I'd learned and used various techniques to structure my day, such as breaking
down projects, scheduling, reminders and what have you but the medication has
been in key in both bringing all that together and amplifying my abilities.
It's like I'm looking at a whole new world.

------
geoelectric
Look into Pomodoro Method and the other post currently bouncing around re:
time blocking.

Even if you don't do 25/5/40 style Pomodoro, you can try the simple version:
set a timer for 5 minutes. You're going to make yourself work on something for
that 5 minutes, after which you can bail if you're bored or dislike it. 9/10
times you'll continue through until you finish (yay hyperfocus). If you do
bail, take a break for half an hour and then take another run at either that
task or a different one.

That technique is actually really useful for getting started on stuff. It
combats the bit where you can't estimate your own tasks very well so
everything looks huge before you begin it. Also combats the bit where you're
sure you can wait until the last minute, but get caught out because, again,
you can't estimate well.

I've also found Getting Things Done to work well for me, or its simpler
variant, Zen to Done. There's also Personal Kanban, handful of other methods.
Just don't get too caught up in the methodology itself at the expense of doing
actual work, and maybe give a try to simple task lists first.

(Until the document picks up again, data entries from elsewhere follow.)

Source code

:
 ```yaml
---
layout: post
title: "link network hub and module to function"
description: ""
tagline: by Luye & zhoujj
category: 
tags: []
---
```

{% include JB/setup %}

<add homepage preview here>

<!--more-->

Whichever way you track it, first thing in the day, write down stuff you're
going to do. Make sure at least one thing is actually a useful thing to be
doing so that you're always moving forward. Then do those. At the end of the
day, make sure you review so you know what you did and didn't do. And write
down stuff you didn't plan for that you did anyway--you deserve the credit!

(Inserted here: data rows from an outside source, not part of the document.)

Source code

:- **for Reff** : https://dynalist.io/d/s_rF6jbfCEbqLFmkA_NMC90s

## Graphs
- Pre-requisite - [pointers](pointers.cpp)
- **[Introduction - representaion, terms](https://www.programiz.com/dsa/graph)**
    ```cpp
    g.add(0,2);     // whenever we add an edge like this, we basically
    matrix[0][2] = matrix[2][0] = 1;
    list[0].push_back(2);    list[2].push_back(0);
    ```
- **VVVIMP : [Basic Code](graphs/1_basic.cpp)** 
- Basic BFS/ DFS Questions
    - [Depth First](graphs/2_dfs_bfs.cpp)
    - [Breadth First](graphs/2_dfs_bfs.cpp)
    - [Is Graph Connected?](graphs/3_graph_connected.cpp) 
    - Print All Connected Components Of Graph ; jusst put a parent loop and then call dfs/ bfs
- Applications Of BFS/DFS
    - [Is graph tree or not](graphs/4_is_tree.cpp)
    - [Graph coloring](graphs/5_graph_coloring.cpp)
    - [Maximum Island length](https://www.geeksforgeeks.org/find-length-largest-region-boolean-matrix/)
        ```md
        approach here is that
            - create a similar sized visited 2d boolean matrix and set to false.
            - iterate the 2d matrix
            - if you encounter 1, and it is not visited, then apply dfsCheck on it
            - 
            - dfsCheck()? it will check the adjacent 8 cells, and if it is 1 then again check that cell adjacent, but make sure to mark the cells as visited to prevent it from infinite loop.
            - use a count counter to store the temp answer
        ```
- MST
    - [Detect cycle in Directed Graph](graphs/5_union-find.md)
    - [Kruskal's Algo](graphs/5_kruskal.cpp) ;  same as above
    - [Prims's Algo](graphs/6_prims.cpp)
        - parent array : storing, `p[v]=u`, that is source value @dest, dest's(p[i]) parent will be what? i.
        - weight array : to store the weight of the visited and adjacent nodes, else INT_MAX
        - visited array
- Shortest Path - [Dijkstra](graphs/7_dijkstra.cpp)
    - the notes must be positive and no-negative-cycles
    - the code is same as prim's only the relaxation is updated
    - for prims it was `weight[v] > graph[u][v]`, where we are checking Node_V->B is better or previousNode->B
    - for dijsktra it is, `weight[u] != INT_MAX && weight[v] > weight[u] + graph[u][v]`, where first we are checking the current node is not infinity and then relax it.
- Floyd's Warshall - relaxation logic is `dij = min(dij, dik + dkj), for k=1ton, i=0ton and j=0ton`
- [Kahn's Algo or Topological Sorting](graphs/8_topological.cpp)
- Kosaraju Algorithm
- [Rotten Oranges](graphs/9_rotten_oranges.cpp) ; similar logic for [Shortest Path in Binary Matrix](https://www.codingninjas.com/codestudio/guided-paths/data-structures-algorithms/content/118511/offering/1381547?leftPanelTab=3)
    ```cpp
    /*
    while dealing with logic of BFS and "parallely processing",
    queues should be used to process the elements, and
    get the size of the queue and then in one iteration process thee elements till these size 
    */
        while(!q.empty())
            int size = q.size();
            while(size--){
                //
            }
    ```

If you don't get all the planned stuff done, make your list smaller the next
day--you either have an estimation problem around not knowing your unplanned
work, or you're just fooling yourself as to your velocity. Even if you
eventually end up with a task "list" of one (remember, useful!) task per day,
you're still moving forward. Once you know how to move forward at all, you can
start making incremental improvements towards moving forward two tasks, three
tasks, etc.

That approach works pretty well in objective-based jobs like coding, where
it's usually ok to have some uneven speed for awhile as long as you don't
fully stall and as long as you eventually ramp up. My experience is that,
deadlines be damned, most people who care about your output are considerably
more worried about you being reliable and honest about your velocity than the
velocity itself. The latter can always be improved as long as the former is
there.

Edit: also watch sleep, diet, exercise, get meds, etc. But none of those
change bad study/work habits learned before you get things under control
physically. The above addresses those.